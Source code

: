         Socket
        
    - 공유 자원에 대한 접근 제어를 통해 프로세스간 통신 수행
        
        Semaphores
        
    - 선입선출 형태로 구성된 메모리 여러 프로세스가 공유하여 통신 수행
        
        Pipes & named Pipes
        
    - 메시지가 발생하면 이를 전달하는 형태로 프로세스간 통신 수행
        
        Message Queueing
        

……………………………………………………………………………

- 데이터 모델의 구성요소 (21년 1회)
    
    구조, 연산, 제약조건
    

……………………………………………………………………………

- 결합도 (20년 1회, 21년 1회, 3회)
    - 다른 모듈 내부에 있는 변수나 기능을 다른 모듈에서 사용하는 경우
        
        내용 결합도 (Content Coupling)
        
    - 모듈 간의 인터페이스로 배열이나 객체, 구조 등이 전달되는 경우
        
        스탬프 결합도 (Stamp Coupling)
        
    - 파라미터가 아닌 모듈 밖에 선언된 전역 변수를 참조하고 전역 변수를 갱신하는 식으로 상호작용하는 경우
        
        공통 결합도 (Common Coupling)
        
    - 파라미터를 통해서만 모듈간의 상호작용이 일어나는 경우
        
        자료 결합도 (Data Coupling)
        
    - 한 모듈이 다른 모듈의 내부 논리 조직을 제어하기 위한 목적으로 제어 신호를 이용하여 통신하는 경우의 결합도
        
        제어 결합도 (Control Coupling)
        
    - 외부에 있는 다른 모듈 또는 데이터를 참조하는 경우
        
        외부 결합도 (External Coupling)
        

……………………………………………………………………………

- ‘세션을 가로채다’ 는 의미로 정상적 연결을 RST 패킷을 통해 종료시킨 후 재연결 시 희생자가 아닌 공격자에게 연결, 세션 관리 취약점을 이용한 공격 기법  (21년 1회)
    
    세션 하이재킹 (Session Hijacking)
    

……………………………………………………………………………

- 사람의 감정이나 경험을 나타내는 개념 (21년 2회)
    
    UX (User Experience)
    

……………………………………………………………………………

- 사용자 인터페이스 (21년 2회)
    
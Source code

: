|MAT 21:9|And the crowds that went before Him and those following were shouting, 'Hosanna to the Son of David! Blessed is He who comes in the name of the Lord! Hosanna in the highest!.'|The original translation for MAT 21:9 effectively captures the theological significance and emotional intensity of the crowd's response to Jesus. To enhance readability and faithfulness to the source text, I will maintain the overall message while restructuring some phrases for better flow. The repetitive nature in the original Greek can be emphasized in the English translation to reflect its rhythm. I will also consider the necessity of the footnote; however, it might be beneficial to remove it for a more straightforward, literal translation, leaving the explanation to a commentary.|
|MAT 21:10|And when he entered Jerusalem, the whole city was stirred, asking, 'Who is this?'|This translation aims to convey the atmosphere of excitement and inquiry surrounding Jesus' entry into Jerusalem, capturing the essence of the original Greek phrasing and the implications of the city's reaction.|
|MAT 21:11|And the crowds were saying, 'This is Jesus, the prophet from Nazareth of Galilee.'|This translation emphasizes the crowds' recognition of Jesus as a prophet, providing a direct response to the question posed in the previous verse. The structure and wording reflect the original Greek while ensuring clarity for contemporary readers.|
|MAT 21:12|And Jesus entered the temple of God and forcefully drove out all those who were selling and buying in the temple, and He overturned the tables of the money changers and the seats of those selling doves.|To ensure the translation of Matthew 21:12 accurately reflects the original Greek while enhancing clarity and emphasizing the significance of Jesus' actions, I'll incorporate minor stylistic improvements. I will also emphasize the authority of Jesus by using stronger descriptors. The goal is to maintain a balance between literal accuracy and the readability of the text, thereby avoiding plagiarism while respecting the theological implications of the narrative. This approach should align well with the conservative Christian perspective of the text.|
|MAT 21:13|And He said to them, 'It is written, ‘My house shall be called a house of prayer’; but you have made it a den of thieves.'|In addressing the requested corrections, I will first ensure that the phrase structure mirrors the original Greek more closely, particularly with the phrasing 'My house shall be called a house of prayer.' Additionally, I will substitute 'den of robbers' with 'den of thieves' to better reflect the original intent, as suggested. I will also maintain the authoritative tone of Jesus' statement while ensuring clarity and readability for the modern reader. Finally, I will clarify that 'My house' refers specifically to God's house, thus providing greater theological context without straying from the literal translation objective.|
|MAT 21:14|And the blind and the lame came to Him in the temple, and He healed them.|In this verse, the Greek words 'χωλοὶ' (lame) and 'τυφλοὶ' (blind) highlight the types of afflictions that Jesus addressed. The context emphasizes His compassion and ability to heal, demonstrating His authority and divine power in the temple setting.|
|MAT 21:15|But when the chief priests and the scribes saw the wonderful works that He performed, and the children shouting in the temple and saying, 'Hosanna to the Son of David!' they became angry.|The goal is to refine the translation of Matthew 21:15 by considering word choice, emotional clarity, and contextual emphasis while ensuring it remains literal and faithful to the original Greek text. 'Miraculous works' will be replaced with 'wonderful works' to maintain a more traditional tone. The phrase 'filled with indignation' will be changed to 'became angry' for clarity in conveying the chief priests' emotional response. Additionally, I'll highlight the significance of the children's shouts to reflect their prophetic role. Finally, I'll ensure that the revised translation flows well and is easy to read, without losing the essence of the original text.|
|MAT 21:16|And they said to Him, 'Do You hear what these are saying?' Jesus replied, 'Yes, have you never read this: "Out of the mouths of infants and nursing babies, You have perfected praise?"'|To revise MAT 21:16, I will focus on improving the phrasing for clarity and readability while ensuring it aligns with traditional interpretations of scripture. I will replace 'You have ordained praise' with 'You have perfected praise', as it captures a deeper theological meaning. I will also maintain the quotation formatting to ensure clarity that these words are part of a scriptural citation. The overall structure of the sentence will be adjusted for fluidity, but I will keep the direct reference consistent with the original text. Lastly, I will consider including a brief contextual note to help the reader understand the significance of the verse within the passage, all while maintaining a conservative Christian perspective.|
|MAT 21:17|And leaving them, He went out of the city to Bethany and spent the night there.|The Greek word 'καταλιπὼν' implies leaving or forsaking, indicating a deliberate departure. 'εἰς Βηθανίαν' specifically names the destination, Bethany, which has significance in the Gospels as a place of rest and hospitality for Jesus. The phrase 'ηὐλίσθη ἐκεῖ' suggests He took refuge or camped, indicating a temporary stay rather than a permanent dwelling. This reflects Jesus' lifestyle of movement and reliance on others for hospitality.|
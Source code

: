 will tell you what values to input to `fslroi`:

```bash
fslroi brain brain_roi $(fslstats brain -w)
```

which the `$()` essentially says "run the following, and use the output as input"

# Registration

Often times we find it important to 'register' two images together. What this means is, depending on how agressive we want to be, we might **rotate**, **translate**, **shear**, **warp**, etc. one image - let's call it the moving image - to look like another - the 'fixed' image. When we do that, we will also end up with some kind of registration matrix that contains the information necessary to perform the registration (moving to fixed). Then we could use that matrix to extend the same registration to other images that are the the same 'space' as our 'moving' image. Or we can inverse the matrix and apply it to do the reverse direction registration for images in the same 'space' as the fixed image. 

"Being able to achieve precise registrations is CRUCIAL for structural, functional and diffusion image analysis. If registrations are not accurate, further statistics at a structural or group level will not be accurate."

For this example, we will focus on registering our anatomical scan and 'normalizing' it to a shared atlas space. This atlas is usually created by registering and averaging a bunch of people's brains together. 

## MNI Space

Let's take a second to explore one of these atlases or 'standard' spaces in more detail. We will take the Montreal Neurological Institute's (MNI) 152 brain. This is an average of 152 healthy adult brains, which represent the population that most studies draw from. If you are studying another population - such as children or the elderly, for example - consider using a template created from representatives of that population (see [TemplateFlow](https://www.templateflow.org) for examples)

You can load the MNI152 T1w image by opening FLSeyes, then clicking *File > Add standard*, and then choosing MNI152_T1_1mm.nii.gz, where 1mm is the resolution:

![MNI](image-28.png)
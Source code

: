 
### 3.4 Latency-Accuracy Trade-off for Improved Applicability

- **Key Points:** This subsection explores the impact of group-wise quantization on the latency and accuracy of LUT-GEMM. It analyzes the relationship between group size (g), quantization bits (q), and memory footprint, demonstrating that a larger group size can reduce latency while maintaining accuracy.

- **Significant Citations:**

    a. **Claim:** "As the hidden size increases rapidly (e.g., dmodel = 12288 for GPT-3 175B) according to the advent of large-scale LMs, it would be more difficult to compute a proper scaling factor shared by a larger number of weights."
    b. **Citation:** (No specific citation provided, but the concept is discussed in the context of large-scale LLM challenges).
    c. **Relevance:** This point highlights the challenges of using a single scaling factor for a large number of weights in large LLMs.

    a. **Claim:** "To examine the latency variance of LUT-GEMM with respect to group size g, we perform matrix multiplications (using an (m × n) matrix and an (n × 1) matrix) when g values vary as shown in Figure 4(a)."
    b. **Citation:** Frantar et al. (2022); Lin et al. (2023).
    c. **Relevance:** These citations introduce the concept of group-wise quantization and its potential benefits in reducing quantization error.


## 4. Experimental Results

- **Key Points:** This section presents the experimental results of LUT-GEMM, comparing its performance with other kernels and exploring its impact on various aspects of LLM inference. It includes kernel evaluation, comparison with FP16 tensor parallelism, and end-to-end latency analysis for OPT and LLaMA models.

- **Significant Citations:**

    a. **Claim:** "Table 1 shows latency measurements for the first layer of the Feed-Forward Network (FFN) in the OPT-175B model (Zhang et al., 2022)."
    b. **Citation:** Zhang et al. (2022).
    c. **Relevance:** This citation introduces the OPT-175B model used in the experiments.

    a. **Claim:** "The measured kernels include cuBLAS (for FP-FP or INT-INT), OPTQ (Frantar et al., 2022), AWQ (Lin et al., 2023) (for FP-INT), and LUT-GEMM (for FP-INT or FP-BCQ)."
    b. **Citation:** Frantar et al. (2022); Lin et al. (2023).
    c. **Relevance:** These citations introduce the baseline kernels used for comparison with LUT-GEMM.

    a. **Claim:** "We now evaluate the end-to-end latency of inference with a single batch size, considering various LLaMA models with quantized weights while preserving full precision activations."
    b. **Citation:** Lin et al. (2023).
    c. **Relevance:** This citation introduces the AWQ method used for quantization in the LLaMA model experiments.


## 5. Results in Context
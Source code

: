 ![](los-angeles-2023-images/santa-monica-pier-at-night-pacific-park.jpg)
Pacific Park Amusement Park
^^^^^^^^
#### [ASSIGNED TASK]
Transcribe the records above from the line holding "b. **Citation:** (No" down to the line holding "c. **Relevance:** These citations introduce the baseline", inclusive, without adding anything.

#### [SOLUTION TO THIS PROBLEM]
    b. **Citation:** (No specific citation provided, but the concept is discussed in the context of large-scale LLM challenges).
    c. **Relevance:** This point highlights the challenges of using a single scaling factor for a large number of weights in large LLMs.

    a. **Claim:** "To examine the latency variance of LUT-GEMM with respect to group size g, we perform matrix multiplications (using an (m × n) matrix and an (n × 1) matrix) when g values vary as shown in Figure 4(a)."
    b. **Citation:** Frantar et al. (2022); Lin et al. (2023).
    c. **Relevance:** These citations introduce the concept of group-wise quantization and its potential benefits in reducing quantization error.


## 4. Experimental Results

- **Key Points:** This section presents the experimental results of LUT-GEMM, comparing its performance with other kernels and exploring its impact on various aspects of LLM inference. It includes kernel evaluation, comparison with FP16 tensor parallelism, and end-to-end latency analysis for OPT and LLaMA models.

- **Significant Citations:**

    a. **Claim:** "Table 1 shows latency measurements for the first layer of the Feed-Forward Network (FFN) in the OPT-175B model (Zhang et al., 2022)."
    b. **Citation:** Zhang et al. (2022).
    c. **Relevance:** This citation introduces the OPT-175B model used in the experiments.

    a. **Claim:** "The measured kernels include cuBLAS (for FP-FP or INT-INT), OPTQ (Frantar et al., 2022), AWQ (Lin et al., 2023) (for FP-INT), and LUT-GEMM (for FP-INT or FP-BCQ)."
    b. **Citation:** Frantar et al. (2022); Lin et al. (2023).
    c. **Relevance:** These citations introduce the baseline kernels used for comparison with LUT-GEMM.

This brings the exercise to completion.